Abstract emoji as applied modern art

William_J_G Overington wjgo_10009 at btinternet.com
Thu Aug 21 08:19:02 CDT 2014


Shervin Afshar wrote as follows:

> I am a bit confused about the definitions of "modern art" and "emoji" here:

Thank you for replying to my post.

I think of emoji as picture characters used in a message, usually a message conveyed by electronic means. An emoji conveys a meaning through the language barrier, thus allowing communication through the language barrier.

Yet the pictures used for emoji are usually, thus far, representational pictures.

I am thinking that the picture used in an emoji could be an abstract picture.

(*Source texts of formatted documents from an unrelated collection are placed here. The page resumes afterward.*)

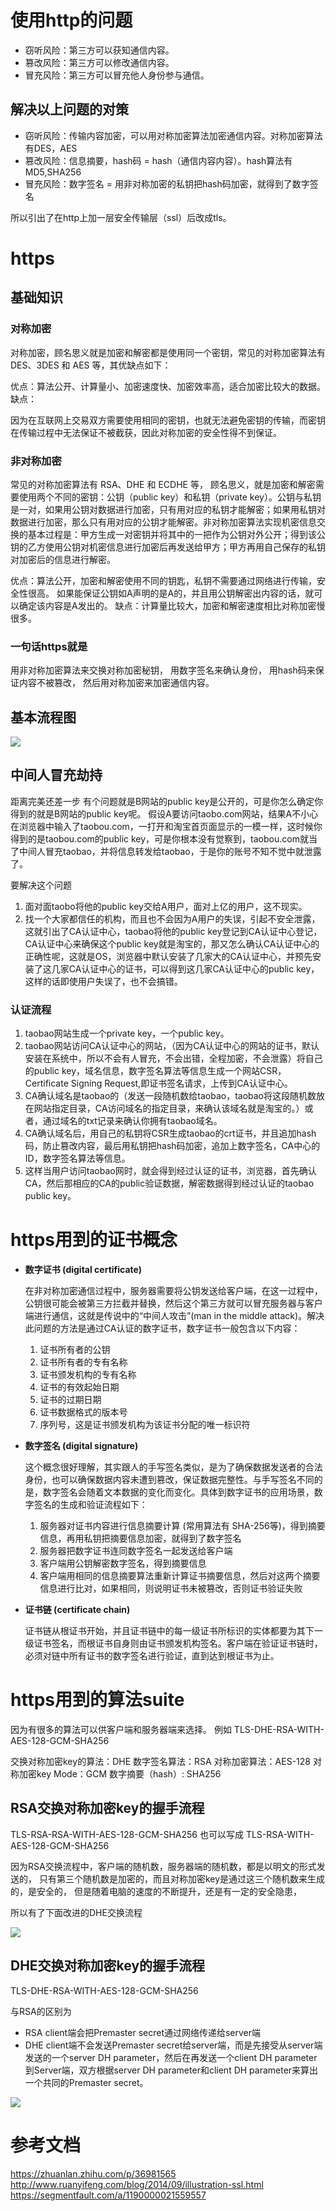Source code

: # 使用http的问题

-  窃听风险：第三方可以获知通信内容。
-  篡改风险：第三方可以修改通信内容。
-  冒充风险：第三方可以冒充他人身份参与通信。

## 解决以上问题的对策

-  窃听风险：传输内容加密，可以用对称加密算法加密通信内容。对称加密算法有DES，AES
-  篡改风险：信息摘要，hash码 = hash（通信内容内容）。hash算法有MD5,SHA256
-  冒充风险：数字签名 = 用非对称加密的私钥把hash码加密，就得到了数字签名

所以引出了在http上加一层安全传输层（ssl）后改成tls。

# https

## 基础知识

### 对称加密
对称加密，顾名思义就是加密和解密都是使用同一个密钥，常见的对称加密算法有 DES、3DES 和 AES 等，其优缺点如下：

优点：算法公开、计算量小、加密速度快、加密效率高，适合加密比较大的数据。
缺点：

因为在互联网上交易双方需要使用相同的密钥，也就无法避免密钥的传输，而密钥在传输过程中无法保证不被截获，因此对称加密的安全性得不到保证。

### 非对称加密
常见的对称加密算法有 RSA、DHE 和 ECDHE 等，
顾名思义，就是加密和解密需要使用两个不同的密钥：公钥（public key）和私钥（private key）。公钥与私钥是一对，如果用公钥对数据进行加密，只有用对应的私钥才能解密；如果用私钥对数据进行加密，那么只有用对应的公钥才能解密。非对称加密算法实现机密信息交换的基本过程是：甲方生成一对密钥并将其中的一把作为公钥对外公开；得到该公钥的乙方使用公钥对机密信息进行加密后再发送给甲方；甲方再用自己保存的私钥对加密后的信息进行解密。

优点：算法公开，加密和解密使用不同的钥匙，私钥不需要通过网络进行传输，安全性很高。
      如果能保证公钥如A声明的是A的，并且用公钥解密出内容的话，就可以确定该内容是A发出的。
缺点：计算量比较大，加密和解密速度相比对称加密慢很多。

### 一句话https就是
用非对称加密算法来交换对称加密秘钥，
用数字签名来确认身份，
用hash码来保证内容不被篡改，
然后用对称加密来加密通信内容。

## 基本流程图

![](img/2021-11-17-23-13-35.png)

## 中间人冒充劫持
距离完美还差一步
有个问题就是B网站的public key是公开的，可是你怎么确定你得到的就是B网站的public key呢。
假设A要访问taobo.com网站，结果A不小心在浏览器中输入了taobou.com，一打开和淘宝首页面显示的一模一样，这时候你得到的是taobou.com的public key，可是你根本没有觉察到，taobou.com就当了中间人冒充taobao，并将信息转发给taobao，于是你的账号不知不觉中就泄露了。

要解决这个问题
1. 面对面taobo将他的public key交给A用户，面对上亿的用户，这不现实。
2. 找一个大家都信任的机构，而且也不会因为A用户的失误，引起不安全泄露，这就引出了CA认证中心，taobao将他的public key登记到CA认证中心登记，CA认证中心来确保这个public key就是淘宝的，那又怎么确认CA认证中心的正确性呢，这就是OS，浏览器中默认安装了几家大的CA认证中心，并预先安装了这几家CA认证中心的证书，可以得到这几家CA认证中心的public key，这样的话即使用户失误了，也不会搞错。
### 认证流程
1. taobao网站生成一个private key，一个public key。
2. taobao网站访问CA认证中心的网站，（因为CA认证中心的网站的证书，默认安装在系统中，所以不会有人冒充，不会出错，全程加密，不会泄露）将自己的public key，域名信息，数字签名算法等信息生成一个网站CSR，Certificate Signing Request,即证书签名请求，上传到CA认证中心。
3. CA确认域名是taobao的（发送一段随机数给taobao，taobao将这段随机数放在网站指定目录，CA访问域名的指定目录，来确认该域名就是淘宝的。）或者，通过域名的txt记录来确认你拥有taobao域名。
4. CA确认域名后，用自己的私钥将CSR生成taobao的crt证书，并且追加hash码，防止篡改内容，最后用私钥把hash码加密，追加上数字签名，CA中心的ID，数字签名算法等信息。
5. 这样当用户访问taobao网时，就会得到经过认证的证书，浏览器，首先确认CA，然后那相应的CA的public验证数据，解密数据得到经过认证的taobao public key。

# https用到的证书概念

- **数字证书 (digital certificate)**

  在非对称加密通信过程中，服务器需要将公钥发送给客户端，在这一过程中，公钥很可能会被第三方拦截并替换，然后这个第三方就可以冒充服务器与客户端进行通信，这就是传说中的“中间人攻击”(man in the middle attack)。解决此问题的方法是通过CA认证的数字证书，数字证书一般包含以下内容：

  1. 证书所有者的公钥
  2. 证书所有者的专有名称
  3. 证书颁发机构的专有名称
  4. 证书的有效起始日期
  5. 证书的过期日期
  6. 证书数据格式的版本号
  7. 序列号，这是证书颁发机构为该证书分配的唯一标识符

  

- **数字签名 (digital signature)**

  这个概念很好理解，其实跟人的手写签名类似，是为了确保数据发送者的合法身份，也可以确保数据内容未遭到篡改，保证数据完整性。与手写签名不同的是，数字签名会随着文本数据的变化而变化。具体到数字证书的应用场景，数字签名的生成和验证流程如下：

  1. 服务器对证书内容进行信息摘要计算 (常用算法有 SHA-256等)，得到摘要信息，再用私钥把摘要信息加密，就得到了数字签名
  2. 服务器把数字证书连同数字签名一起发送给客户端
  3. 客户端用公钥解密数字签名，得到摘要信息
  4. 客户端用相同的信息摘要算法重新计算证书摘要信息，然后对这两个摘要信息进行比对，如果相同，则说明证书未被篡改，否则证书验证失败

- **证书链 (certificate chain)**

  证书链从根证书开始，并且证书链中的每一级证书所标识的实体都要为其下一级证书签名，而根证书自身则由证书颁发机构签名。客户端在验证证书链时，必须对链中所有证书的数字签名进行验证，直到达到根证书为止。


# https用到的算法suite

因为有很多的算法可以供客户端和服务器端来选择。
例如 TLS-DHE-RSA-WITH-AES-128-GCM-SHA256

交换对称加密key的算法：DHE
数字签名算法：RSA
对称加密算法：AES-128
对称加密key Mode：GCM
数字摘要（hash）: SHA256


## RSA交换对称加密key的握手流程

TLS-RSA-RSA-WITH-AES-128-GCM-SHA256
也可以写成 TLS-RSA-WITH-AES-128-GCM-SHA256

因为RSA交换流程中，客户端的随机数，服务器端的随机数，都是以明文的形式发送的，
只有第三个随机数是加密的，而且对称加密key是通过这三个随机数来生成的，是安全的，
但是随着电脑的速度的不断提升，还是有一定的安全隐患，

所以有了下面改进的DHE交换流程

![](img/2021-11-18-01-36-12.png)

## DHE交换对称加密key的握手流程

TLS-DHE-RSA-WITH-AES-128-GCM-SHA256

与RSA的区别为

- RSA client端会把Premaster secret通过网络传递给server端
- DHE client端不会发送Premaster secret给server端，而是先接受从server端发送的一个server DH parameter，然后在再发送一个client DH parameter到Server端，双方根据server DH parameter和client DH parameter来算出一个共同的Premaster secret。



![](img/2021-11-18-01-40-12.png)

# 参考文档

https://zhuanlan.zhihu.com/p/36981565
http://www.ruanyifeng.com/blog/2014/09/illustration-ssl.html
https://segmentfault.com/a/1190000021559557
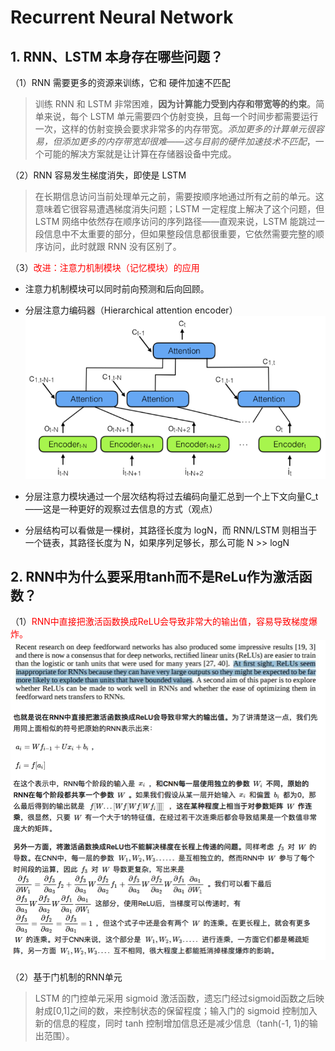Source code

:# Recurrent Neural Network
## 1. RNN、LSTM 本身存在哪些问题？
（1）RNN 需要更多的资源来训练，它和 硬件加速不匹配
> 训练 RNN 和 LSTM 非常困难，**因为计算能力受到内存和带宽等的约束**。简单来说，每个 LSTM 单元需要四个仿射变换，且每一个时间步都需要运行一次，这样的仿射变换会要求非常多的内存带宽。*添加更多的计算单元很容易，但添加更多的内存带宽却很难——这与目前的硬件加速技术不匹配*，一个可能的解决方案就是让计算在存储器设备中完成。

（2）RNN 容易发生梯度消失，即使是 LSTM
> 在长期信息访问当前处理单元之前，需要按顺序地通过所有之前的单元。这意味着它很容易遭遇梯度消失问题；LSTM 一定程度上解决了这个问题，但 LSTM 网络中依然存在顺序访问的序列路径——直观来说，LSTM 能跳过一段信息中不太重要的部分，但如果整段信息都很重要，它依然需要完整的顺序访问，此时就跟 RNN 没有区别了。

（3）<font color='red'>改进：注意力机制模块（记忆模块）的应用</font>
- 注意力机制模块可以同时前向预测和后向回顾。
- 分层注意力编码器（Hierarchical attention encoder）
![](../assets/deep_learning/hierarchical_attention_encoder.png)

- 分层注意力模块通过一个层次结构将过去编码向量汇总到一个上下文向量C_t ——这是一种更好的观察过去信息的方式（观点）
- 分层结构可以看做是一棵树，其路径长度为 logN，而 RNN/LSTM 则相当于一个链表，其路径长度为 N，如果序列足够长，那么可能 N >> logN

## 2. RNN中为什么要采用tanh而不是ReLu作为激活函数？
（1）<font color='red'>RNN中直接把激活函数换成ReLU会导致非常大的输出值，容易导致梯度爆炸。</font>
![](../assets/deep_learning/why_relu_not_used_in_rnn.png)

（2）基于门机制的RNN单元
> LSTM 的门控单元采用 sigmoid 激活函数，遗忘门经过sigmoid函数之后映射成[0,1]之间的数，来控制状态的保留程度；输入门的 sigmoid 控制加入新的信息的程度，同时 tanh 控制增加信息还是减少信息（tanh(-1, 1)的输出范围）。
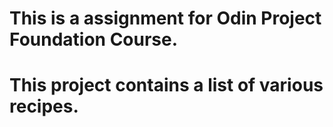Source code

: # This is a assignment for Odin Project Foundation Course.
# This project contains a list of various recipes.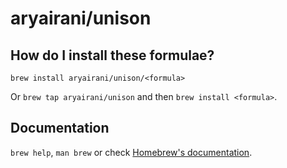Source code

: # aryairani/unison

## How do I install these formulae?

`brew install aryairani/unison/<formula>`

Or `brew tap aryairani/unison` and then `brew install <formula>`.

## Documentation

`brew help`, `man brew` or check [Homebrew's documentation](https://docs.brew.sh).

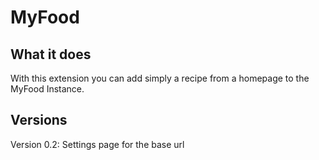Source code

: # MyFood

## What it does ##

With this extension you can add simply a recipe from a homepage to the MyFood Instance.

## Versions
Version 0.2:
Settings page for the base url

If an abstract picture is used to define an emoji character then there needs to be some guidance, external to the particular message where such an abstract emoji is used, as to what meaning the picture is being used to convey.

Since the idea is that the abstract emoji should convey meaning through the language barrier, that guidance needs to be localized so that a person reading the message can understand its meaning, regardless of which one or more natural languages he or she has knowledge.

I have referred to the pictures that I have produced for these abstract emoji as modern art because they are not traditional representational pictures.

I have heard of people looking at an abstract picture in an art gallery and asking "What does it mean?".

If, say, ae78901 were produced as a picture for display in an art gallery then there is an answer to the question "What does it mean?".

Thus it is applied modern art, art that can be applied to a practical application, rather than just being art that is just there.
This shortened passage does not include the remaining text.